Hacker News new | past | comments | ask | show | jobs | submit login
What strips vocals from audio when a 1/8' audio jack is partially unplugged? (electronics.stackexchange.com)
183 points by taylorbuley on Oct 3, 2012 | hide | past | favorite | 44 comments



I think everyone knows that there's only one correct answer and that's phase cancellation because the dry vocal track is typically dead center in the mix.

Here it happens because when the earphones' ground connection is disconnected from the source, the earpiece drivers remain connected to the L and R hot signals and their former common grounding point floats and leaves them in-series. This means that any signal present equally on L and R results in no current through the transducers. You hear only the difference signal in both ears, although to be precise, one is actually opposite in polarity.

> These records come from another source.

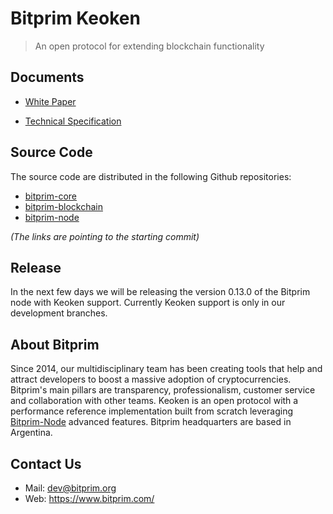 # Bitprim Keoken 
> An open protocol for extending blockchain functionality

## Documents

- [White Paper](keoken-whitepaper.md)

- [Technical Specification](keoken-technical-specification.md)

## Source Code

The source code are distributed in the following Github repositories:

- [bitprim-core](https://github.com/bitprim/bitprim-core/commit/539a237ddafa4aecdf4e75abced3a1002faac2a5)
- [bitprim-blockchain](https://github.com/bitprim/bitprim-blockchain/commit/5d43b41cd9919e5ebe613611fc63f926454a2ed7)
- [bitprim-node](https://github.com/bitprim/bitprim-node/commit/f24cc8de9e7089d9a8b88417dfc066d1d7bf7c22)

*(The links are pointing to the starting commit)*

## Release

In the next few days we will be releasing the version 0.13.0 of the Bitprim node with Keoken support. Currently Keoken support is only in our development branches.

## About Bitprim

Since 2014, our multidisciplinary team has been creating tools that help and attract developers to boost a massive adoption of cryptocurrencies. Bitprim's main pillars are transparency, professionalism, customer service and collaboration with other teams. Keoken is an open protocol with a performance reference implementation built from scratch leveraging [Bitprim-Node](https://github.com/bitprim/bitprim) advanced features. Bitprim headquarters are based in Argentina.

## Contact Us

- Mail: dev@bitprim.org
- Web: https://www.bitprim.com/

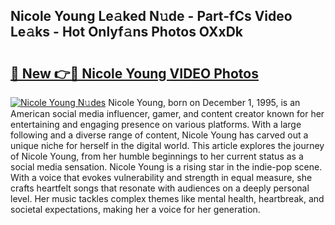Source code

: ## Nicole Young Le𝚊ked N𝚞de - Part-fCs Video Le𝚊ks - Hot Onlyf𝚊ns Photos OXxDk

# <h2><a href="http://ac20708.deff.icu/?id=Nicole+Young">🔗 New 👉🔴 Nicole Young VIDEO Photos</a></h2>

[![Nicole Young N𝚞des](https://i.imgur.com/rIISA9y.gif)](http://ac20708.deff.icu/?id=Nicole+Young)
Nicole Young, born on December 1, 1995, is an American social media influencer, gamer, and content creator known for her entertaining and engaging presence on various platforms. With a large following and a diverse range of content, Nicole Young has carved out a unique niche for herself in the digital world. This article explores the journey of Nicole Young, from her humble beginnings to her current status as a social media sensation. Nicole Young is a rising star in the indie-pop scene. With a voice that evokes vulnerability and strength in equal measure, she crafts heartfelt songs that resonate with audiences on a deeply personal level. Her music tackles complex themes like mental health, heartbreak, and societal expectations, making her a voice for her generation.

Why repeat exactly what's in the linked page? Probably half the people reading that stackoverflow question from hn have EE degrees so the answer was obvious to most, but I don't see the point of just copying the answer over to hn.


I didn't think anyone had covered the small leap from "disconnected ground" to a "get a difference signal" as presented in other comments. Glad to hear there are a lot of EE's here!


As a non-EE, something that confused me briefly is that "L-R" doesn't seem symmetric but the scenario is symmetric. But I see now that you'd hear L-R in your left ear and R-L in your right ear. The R current goes the "wrong way" through the left speaker and causes the coil to move opposite the way it does in the right speaker (and vv).


Discovering this trick as a kid was one of the many steps on the path to my fascination with all things acoustic. The widening effect of having the two earpieces out of phase was particularly intriguing to my young mind.


Is "phase cancellation" a general term for situations where two signals cancel out each other?

(I'm rusty at this, but when I read 'phase', I think of a time difference between two signals. In this case, there's no time difference.)


The answer from the link said 'in-phase cancellation' which isn't really a 'thing' nor accurate. He was just trying to say that when the signals are in phase you wouldn't get sound. There isn't actually any cancellation going on here. When the signal is the same in both channels there is just no voltage across the speaker so it doesn't do anything.


Their signals are cancelling out because they are in phase, this is a thing. It describes what is happening and why. You are arguing semantics here more than a technical point here, from my perspective. I agree with the physical reason, just because it is simple does not mean you cannot have a term for it in the case.


I am in a way arguing semantics because I believe its confusing to non EE people reading this to use a term like 'phase cancellation' in a way that is very different from its usage in almost every other context. In general it refers to the sum of two waves equaling zero (or some reduced value), i.e. destructive interference. In this case the opposite is happening and the vocals are removed not due to a sum of the waves but rather a difference equating to zero.

Side note - welcome to hacker news! Assuming your the same kortuk from the EE stack exchange I believe we've interacted a few times. My account there is: http://electronics.stackexchange.com/users/1438/mark


Yes, we have interacted there a few times. I would probably use the term "common-mode cancellation." But it is something that is a very base concept in EE and the other terminology makes sense to me, although for non-EE I could see the issue.

You should make hacker news your website on EE? Your account looks some bare there, add some information!


I think in this case it's phase inversion of one of the signals as opposed to a phase shift which would imply a time difference.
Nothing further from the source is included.